EXERCISE PROMPT: Each line of the listing that contains the word "changes" is to be copied.

DATA:
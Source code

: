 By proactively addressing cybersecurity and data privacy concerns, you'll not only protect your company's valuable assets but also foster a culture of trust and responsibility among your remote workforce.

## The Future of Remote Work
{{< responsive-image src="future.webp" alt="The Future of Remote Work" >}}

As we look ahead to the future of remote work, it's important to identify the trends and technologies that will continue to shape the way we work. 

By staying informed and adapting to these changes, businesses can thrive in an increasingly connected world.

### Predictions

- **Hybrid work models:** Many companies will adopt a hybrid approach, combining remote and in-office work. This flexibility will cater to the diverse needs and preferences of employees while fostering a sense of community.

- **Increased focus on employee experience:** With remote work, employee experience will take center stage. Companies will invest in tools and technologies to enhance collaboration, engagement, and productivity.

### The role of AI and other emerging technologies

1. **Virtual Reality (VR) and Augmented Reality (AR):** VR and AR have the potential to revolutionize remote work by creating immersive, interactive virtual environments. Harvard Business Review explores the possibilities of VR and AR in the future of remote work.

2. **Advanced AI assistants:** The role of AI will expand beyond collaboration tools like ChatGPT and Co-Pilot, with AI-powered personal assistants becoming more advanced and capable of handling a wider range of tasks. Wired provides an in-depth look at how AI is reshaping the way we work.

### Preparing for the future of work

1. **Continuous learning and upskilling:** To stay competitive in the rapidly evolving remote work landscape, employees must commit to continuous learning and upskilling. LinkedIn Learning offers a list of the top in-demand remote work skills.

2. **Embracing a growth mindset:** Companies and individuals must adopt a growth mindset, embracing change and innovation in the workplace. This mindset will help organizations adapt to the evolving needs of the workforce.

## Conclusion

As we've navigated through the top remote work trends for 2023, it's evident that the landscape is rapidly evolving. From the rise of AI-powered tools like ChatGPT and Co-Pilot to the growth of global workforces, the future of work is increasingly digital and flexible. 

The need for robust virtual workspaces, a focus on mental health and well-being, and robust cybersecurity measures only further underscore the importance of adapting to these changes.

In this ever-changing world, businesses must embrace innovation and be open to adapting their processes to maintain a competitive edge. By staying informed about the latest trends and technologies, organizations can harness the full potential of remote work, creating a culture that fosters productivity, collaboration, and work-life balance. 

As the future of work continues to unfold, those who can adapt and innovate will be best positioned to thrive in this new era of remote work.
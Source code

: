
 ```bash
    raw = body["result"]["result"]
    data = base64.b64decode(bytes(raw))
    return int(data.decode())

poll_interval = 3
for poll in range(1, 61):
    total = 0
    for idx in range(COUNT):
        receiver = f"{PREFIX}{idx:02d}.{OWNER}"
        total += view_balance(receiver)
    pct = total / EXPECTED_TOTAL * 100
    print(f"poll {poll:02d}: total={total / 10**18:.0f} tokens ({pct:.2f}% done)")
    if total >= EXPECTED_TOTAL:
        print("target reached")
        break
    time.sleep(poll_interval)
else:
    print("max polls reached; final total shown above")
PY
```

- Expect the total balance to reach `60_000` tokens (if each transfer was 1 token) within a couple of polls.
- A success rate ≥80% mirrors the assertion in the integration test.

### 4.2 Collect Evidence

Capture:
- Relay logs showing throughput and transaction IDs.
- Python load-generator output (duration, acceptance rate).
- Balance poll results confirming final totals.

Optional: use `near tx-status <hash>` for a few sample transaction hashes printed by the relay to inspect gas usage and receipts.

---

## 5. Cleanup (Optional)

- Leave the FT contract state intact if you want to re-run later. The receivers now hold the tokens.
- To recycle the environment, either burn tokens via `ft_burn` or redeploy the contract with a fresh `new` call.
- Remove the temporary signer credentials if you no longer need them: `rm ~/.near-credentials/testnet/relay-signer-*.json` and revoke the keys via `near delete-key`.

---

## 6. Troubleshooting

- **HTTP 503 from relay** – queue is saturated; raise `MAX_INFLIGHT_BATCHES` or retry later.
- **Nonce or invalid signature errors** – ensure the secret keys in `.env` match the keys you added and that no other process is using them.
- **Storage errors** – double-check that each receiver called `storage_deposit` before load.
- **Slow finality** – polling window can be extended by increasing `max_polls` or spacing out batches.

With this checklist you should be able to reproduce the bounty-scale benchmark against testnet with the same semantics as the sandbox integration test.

ANSWER BOX:
By staying informed and adapting to these changes, businesses can thrive in an increasingly connected world.
The need for robust virtual workspaces, a focus on mental health and well-being, and robust cybersecurity measures only further underscore the importance of adapting to these changes.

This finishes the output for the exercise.